In a way, the recording and replication of music is our age’s version of sheet music–the instructions by which a piece of music will be heard. What would James Bast’s response be? Would he suggest that between the lifeless piece of paper and the sounds we here, the musician adds something that a machine cannot? That a laser interpreting ones and zeros off of the face of a spinning piece of plastic cannot compare to being in the same room with a musician as the music is created?
–I thought people had radios and things today.
And even now, the world of records and tapes and compact discs that I grew up with is gone. Limitless copies of limitless songs exist. Songs are silently filling the air all around us at every moment. At this very moment, someone may be downloading a song you hate through your body.
In my earlier years, some part of the beauty of music I loved came from its scarcity. Growing up in rural Kentucky in the late 80s and early 90s, it was difficult to find music. Not just music that I liked, but any sort of music at all. There was a record store for a short time, but it closed not long after I started high school. My only other option in town was Wal-Mart, and while many of my first cassette tapes came from there, I soon outgrew their stock. So I had to wait until my family made a trip to Fayette Mall in Lexington before I could buy new tapes. These trips’ infrequency didn’t bother me, since I rarely had enough money to buy anything. Acquiring a new album was a strange and unusual thing. I listened to those records until they were warped beyond listening, curled under my covers at night, my Walkman’s red light on, the tape reels whining, taking in each sound and silence as thought they were the only songs ever recorded.
–But without them where do you get art?
–Get it? Art? You get it where you get anything you buy it, listen Gibbs don’t try to tell me in this day an age there isn’t enough around for everybody great art, pictures music books who’s heard all the great music there is, you? You read all the great books there are? seen all the great pictures? Records of any symphony you want reproductions you can get them that are almost perfect, the greatest books ever written you can get them at the drugstore…
Now I have no trouble tracking down the most obscure music, conjuring it on my computer instantly and deleting it off of my iPod a few days later when I realize I don’t really care for it much. The ritual aspect to listening, fed by exiguity, is gone now. But, I recognize that this lost of ritual on my part is not a problem with the medium, but with me. I developed my habits in a different time. The young people who are now discovering music are developing their own rituals, ones that will be as different from mine as the ritual expectations of the generations who came before me—who had to go to go to music halls or read sheet music.

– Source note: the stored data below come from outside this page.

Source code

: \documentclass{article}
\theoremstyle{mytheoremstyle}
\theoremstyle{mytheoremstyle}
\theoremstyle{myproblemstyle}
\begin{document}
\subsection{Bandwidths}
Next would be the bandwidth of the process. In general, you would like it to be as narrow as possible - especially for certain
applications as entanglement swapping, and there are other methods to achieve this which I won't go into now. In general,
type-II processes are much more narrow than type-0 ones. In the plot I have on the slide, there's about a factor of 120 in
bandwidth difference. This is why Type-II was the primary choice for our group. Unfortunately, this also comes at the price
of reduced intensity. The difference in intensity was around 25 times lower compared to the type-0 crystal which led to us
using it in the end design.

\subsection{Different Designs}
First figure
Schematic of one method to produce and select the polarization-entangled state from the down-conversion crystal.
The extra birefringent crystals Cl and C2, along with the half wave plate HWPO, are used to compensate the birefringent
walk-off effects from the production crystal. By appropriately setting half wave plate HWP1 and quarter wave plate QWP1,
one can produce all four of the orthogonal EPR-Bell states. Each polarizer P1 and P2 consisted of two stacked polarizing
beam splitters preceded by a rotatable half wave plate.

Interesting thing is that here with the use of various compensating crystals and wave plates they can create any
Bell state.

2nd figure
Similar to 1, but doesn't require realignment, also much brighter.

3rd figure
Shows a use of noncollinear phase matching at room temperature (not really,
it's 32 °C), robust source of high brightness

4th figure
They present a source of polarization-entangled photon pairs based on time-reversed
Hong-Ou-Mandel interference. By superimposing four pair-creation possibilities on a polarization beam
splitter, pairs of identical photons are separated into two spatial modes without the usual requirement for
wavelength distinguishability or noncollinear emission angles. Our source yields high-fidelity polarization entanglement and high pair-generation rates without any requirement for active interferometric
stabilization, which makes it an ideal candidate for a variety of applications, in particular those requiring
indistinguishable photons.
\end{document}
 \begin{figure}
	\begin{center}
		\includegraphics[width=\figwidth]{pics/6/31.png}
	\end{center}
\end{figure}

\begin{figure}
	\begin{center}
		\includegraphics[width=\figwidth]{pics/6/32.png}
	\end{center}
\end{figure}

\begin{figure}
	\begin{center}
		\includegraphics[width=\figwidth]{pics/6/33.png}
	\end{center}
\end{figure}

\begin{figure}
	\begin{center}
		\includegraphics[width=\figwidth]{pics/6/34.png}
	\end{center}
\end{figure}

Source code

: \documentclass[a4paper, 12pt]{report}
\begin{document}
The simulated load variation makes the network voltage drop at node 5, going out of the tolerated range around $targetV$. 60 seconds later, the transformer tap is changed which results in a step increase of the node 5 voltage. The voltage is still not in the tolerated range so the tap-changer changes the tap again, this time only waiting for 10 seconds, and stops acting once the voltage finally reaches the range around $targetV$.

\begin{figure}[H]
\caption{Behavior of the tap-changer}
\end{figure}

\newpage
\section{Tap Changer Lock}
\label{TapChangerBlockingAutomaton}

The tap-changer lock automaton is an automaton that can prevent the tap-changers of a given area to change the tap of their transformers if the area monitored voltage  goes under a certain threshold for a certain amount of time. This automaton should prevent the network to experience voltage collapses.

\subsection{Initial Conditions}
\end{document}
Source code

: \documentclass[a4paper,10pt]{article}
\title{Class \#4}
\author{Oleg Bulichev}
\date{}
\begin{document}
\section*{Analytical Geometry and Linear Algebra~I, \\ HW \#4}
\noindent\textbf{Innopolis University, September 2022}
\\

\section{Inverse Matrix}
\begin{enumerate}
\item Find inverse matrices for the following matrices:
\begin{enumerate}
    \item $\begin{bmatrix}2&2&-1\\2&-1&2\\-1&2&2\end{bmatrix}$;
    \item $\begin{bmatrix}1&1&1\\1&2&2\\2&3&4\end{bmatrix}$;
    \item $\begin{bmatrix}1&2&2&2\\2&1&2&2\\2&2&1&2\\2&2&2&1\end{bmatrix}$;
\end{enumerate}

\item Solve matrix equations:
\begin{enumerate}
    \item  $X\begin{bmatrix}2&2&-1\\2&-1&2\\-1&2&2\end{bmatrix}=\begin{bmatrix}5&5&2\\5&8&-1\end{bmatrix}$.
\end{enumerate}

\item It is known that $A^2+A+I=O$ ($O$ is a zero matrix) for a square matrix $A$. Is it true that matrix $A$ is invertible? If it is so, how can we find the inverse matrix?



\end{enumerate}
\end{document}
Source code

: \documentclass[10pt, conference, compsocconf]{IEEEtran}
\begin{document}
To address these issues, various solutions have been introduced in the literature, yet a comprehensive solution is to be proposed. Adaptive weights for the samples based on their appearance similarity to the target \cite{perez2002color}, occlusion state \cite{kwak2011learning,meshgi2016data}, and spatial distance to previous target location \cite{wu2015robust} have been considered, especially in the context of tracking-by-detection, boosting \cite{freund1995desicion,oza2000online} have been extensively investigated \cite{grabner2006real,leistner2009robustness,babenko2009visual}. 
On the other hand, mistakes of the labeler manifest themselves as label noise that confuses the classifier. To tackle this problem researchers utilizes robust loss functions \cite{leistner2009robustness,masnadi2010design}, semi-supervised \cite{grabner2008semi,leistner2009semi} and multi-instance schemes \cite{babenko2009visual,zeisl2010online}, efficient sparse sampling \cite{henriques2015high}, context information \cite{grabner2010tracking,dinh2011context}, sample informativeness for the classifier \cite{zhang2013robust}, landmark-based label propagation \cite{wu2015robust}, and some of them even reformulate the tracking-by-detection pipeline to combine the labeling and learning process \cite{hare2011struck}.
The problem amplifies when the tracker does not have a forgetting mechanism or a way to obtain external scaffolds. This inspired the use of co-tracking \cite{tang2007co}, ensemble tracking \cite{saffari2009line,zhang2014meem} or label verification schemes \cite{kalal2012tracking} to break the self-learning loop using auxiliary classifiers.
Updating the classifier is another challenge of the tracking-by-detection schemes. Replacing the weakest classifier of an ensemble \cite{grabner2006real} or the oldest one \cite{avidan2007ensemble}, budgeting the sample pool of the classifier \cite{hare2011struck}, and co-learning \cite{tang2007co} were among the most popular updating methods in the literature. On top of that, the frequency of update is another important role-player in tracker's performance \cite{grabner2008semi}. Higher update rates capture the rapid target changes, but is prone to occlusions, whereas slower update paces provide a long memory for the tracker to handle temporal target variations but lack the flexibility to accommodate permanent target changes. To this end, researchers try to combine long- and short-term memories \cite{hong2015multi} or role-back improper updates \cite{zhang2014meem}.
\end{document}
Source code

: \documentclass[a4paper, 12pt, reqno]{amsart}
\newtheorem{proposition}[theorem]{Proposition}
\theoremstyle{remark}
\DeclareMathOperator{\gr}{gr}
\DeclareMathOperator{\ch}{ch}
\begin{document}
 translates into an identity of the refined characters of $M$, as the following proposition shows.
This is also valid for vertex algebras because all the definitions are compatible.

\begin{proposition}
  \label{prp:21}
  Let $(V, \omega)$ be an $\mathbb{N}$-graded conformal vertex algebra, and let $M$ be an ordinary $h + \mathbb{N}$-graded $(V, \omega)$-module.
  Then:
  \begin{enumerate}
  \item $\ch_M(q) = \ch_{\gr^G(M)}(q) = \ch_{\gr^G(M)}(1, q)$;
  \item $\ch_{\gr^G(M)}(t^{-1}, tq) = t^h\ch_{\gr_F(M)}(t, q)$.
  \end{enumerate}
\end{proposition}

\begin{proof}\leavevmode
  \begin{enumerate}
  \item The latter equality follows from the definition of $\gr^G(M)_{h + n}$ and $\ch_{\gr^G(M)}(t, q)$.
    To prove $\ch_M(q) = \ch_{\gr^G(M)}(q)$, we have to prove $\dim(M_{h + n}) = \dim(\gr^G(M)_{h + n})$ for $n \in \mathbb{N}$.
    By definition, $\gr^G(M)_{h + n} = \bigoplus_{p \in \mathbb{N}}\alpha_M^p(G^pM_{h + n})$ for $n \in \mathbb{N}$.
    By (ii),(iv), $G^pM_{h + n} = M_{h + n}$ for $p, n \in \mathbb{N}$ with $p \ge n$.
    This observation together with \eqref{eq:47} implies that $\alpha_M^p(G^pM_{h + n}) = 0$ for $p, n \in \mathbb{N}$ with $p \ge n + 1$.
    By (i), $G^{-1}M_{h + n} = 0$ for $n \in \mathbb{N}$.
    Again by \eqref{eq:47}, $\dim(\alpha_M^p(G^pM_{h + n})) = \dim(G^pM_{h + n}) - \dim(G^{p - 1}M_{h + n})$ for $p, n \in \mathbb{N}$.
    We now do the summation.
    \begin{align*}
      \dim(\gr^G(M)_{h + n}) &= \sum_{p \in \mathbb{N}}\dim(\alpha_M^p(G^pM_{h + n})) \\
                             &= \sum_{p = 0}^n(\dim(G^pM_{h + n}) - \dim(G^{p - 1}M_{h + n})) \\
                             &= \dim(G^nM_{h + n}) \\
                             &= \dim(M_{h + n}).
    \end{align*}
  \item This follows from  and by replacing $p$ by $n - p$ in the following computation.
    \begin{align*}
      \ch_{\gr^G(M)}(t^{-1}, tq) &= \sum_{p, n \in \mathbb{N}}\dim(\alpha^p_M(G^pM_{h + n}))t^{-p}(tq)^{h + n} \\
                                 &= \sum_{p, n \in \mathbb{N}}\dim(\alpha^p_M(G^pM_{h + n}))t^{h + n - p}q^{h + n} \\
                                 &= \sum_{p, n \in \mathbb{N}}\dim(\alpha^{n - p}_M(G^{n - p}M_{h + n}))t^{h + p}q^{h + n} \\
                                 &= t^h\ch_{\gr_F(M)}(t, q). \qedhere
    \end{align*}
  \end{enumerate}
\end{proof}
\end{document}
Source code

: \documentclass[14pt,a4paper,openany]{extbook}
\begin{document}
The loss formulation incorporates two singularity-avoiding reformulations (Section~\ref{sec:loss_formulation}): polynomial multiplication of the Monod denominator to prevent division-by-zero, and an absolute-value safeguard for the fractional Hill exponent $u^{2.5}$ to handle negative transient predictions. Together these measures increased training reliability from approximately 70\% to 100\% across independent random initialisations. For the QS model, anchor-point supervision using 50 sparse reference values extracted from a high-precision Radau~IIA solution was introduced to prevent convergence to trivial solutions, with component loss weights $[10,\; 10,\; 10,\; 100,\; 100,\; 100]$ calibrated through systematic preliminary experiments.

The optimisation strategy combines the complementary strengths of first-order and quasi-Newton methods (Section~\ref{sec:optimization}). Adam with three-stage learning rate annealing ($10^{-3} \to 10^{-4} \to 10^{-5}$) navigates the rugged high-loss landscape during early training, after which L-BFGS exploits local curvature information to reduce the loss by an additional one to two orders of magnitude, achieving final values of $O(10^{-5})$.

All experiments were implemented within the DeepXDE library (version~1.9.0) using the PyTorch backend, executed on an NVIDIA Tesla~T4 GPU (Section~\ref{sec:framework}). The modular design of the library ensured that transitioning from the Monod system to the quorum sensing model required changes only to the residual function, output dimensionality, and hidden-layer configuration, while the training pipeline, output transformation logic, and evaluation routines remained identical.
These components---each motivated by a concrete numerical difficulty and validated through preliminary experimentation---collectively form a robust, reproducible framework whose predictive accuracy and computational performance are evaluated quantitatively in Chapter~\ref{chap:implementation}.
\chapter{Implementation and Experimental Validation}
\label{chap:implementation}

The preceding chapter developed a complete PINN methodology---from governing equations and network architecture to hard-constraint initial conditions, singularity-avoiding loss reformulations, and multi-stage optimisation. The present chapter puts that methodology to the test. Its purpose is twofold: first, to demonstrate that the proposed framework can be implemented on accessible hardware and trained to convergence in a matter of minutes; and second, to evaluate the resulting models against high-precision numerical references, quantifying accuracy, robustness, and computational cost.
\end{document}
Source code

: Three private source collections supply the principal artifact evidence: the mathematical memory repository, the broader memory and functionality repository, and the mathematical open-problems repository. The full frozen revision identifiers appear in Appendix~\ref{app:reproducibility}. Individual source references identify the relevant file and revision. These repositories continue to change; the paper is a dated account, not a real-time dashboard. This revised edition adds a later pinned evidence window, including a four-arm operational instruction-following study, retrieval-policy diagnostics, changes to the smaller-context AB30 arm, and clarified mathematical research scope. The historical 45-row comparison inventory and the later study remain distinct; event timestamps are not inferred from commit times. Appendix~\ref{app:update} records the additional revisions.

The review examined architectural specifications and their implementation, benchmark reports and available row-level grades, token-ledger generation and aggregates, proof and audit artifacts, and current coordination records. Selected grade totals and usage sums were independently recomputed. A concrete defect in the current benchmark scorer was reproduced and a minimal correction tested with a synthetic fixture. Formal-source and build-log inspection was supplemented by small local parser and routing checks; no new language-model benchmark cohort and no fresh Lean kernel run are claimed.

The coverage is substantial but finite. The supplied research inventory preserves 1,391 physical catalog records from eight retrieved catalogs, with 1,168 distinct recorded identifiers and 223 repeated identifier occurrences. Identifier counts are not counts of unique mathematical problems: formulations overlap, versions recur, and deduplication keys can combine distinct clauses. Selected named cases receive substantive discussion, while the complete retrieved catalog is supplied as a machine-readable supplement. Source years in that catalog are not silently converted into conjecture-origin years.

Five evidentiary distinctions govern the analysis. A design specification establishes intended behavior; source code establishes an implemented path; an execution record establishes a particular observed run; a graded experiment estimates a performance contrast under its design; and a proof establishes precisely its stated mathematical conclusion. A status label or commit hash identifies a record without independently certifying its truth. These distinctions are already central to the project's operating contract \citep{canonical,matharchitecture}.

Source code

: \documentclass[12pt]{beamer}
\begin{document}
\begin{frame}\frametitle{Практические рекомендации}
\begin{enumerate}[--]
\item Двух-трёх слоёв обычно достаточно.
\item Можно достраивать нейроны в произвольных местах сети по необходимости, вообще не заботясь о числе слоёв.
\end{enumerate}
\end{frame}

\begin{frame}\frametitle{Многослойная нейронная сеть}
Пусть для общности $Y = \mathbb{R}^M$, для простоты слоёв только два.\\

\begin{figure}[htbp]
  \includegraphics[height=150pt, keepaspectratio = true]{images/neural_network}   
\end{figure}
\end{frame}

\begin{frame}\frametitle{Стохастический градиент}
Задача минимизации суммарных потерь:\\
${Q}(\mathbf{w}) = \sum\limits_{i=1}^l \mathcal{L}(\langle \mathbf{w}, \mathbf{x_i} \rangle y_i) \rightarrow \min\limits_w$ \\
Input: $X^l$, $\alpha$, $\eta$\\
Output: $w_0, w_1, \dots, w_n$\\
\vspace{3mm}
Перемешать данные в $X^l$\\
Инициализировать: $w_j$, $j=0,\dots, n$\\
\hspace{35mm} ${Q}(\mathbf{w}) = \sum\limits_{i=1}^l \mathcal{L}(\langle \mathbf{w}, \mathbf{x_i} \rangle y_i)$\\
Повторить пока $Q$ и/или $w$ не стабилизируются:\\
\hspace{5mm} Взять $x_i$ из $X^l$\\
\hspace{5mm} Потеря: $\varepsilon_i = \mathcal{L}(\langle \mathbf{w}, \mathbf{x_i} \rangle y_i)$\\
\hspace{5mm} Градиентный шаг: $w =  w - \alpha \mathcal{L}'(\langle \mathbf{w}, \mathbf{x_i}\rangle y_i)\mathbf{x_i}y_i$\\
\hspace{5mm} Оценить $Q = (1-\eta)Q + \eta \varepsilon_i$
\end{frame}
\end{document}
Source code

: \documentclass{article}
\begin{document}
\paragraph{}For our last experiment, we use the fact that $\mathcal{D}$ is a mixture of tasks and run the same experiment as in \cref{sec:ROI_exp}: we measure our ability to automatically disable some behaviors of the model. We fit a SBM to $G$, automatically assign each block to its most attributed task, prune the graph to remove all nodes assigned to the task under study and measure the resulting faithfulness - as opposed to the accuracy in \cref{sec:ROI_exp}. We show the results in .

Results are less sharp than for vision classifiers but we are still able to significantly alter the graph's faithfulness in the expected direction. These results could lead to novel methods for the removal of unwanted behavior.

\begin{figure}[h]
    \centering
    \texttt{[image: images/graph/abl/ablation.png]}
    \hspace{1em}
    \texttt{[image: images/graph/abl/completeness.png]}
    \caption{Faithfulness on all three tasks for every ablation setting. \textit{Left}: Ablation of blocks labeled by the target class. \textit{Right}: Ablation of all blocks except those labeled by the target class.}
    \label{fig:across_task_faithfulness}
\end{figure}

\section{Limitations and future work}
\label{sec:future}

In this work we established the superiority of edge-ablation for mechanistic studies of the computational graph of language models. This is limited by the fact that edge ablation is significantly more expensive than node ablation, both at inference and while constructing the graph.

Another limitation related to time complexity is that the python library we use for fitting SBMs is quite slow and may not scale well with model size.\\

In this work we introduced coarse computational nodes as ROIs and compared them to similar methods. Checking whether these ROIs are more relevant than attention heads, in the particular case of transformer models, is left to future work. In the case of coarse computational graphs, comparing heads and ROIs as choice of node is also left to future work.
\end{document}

Does such abundance devalue art—devalue art? While we might be inclined to sympathize with James Bast, with the desire to have an authentic artistic experience and to shun the common, the phony and the commercially motivated, and while we might agree that the intrinsic value of art must be kept high, we must remember that there is a compromise embedded in this expectation. The higher the value of a thing, the fewer that will be able to experience it. The rarer the object, the more expensive. While I might be confusing artistic value with the economic value of an object, it is undeniable that they are related. Original works by famous artists or front row tickets at a Madonna concert are out of reach for most people. While intrinsic artistic value and economic value are not the same, the latter is a bar to experiencing the former. After the Penguin edition of J R went out-of-print, but before the Dalkey Archive announced their reissue of the novel, copies of the recent Penguin edition were selling on Amazon for over $300. While the price on the jacket is not an indicator of a novel’s value, scarcity can keep art out of the hands of those who want it, but cannot afford it.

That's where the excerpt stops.